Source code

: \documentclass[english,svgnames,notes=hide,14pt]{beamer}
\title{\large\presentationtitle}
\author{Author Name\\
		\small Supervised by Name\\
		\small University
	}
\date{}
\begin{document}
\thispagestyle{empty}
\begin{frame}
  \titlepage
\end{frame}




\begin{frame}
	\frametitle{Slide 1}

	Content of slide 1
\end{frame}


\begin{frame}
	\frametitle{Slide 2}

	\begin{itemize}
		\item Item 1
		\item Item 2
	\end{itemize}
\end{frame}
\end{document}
==
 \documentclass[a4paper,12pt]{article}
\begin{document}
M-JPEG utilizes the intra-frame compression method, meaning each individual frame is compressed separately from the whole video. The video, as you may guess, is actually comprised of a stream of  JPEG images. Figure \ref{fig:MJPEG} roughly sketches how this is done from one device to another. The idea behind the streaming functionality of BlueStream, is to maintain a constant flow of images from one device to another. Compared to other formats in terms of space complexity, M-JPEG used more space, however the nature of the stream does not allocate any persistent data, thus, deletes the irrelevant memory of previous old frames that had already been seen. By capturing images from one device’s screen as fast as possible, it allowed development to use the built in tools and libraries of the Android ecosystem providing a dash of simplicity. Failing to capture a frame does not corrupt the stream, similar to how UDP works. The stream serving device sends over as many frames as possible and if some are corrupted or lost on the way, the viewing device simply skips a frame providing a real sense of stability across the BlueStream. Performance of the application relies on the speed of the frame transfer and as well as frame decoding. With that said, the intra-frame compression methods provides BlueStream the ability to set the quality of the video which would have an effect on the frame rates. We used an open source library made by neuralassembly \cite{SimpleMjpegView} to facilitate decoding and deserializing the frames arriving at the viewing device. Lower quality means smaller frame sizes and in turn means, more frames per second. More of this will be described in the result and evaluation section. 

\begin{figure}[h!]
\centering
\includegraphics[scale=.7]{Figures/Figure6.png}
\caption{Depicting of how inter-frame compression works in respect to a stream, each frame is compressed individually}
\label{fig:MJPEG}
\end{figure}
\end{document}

▶ **Work to be completed**: From the listing above, collect each line in which the string "documentclass" appears.

▶ **Output for this task**:
: \documentclass[english,svgnames,notes=hide,14pt]{beamer}
 \documentclass[a4paper,12pt]{article}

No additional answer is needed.